>>>>
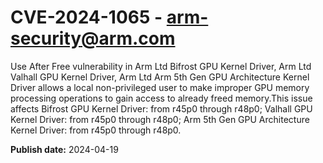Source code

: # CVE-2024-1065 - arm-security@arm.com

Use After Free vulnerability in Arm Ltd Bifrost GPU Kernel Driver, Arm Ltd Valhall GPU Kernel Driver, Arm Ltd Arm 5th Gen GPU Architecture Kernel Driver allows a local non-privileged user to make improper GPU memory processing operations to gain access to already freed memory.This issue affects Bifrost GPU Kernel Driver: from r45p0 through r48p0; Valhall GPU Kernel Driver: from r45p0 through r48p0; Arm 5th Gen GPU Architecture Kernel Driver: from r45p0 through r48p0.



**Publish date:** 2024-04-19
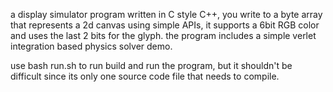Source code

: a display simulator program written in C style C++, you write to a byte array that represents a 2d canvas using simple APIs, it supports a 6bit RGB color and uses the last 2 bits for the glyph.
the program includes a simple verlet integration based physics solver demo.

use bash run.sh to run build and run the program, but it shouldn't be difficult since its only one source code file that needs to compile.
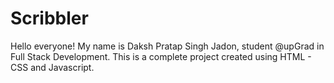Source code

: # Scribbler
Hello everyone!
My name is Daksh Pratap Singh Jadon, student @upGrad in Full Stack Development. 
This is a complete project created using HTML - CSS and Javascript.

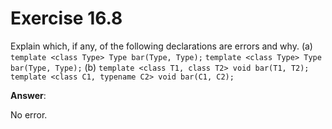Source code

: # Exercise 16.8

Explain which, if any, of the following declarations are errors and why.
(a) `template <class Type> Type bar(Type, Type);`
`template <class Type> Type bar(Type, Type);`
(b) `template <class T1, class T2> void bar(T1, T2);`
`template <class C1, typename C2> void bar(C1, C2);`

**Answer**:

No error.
<<<<
→ **WHAT THIS TASK INVOLVES**
None of the pictures belong in the result. Print exactly the lines from the one containing "This is a complete" through the final line of the entries.

→ **RESPONSE BELOW**
This is a complete project created using HTML - CSS and Javascript.

Source code

: # Exercise 16.8

Explain which, if any, of the following declarations are errors and why.
(a) `template <class Type> Type bar(Type, Type);`
`template <class Type> Type bar(Type, Type);`
(b) `template <class T1, class T2> void bar(T1, T2);`
`template <class C1, typename C2> void bar(C1, C2);`

**Answer**:

No error.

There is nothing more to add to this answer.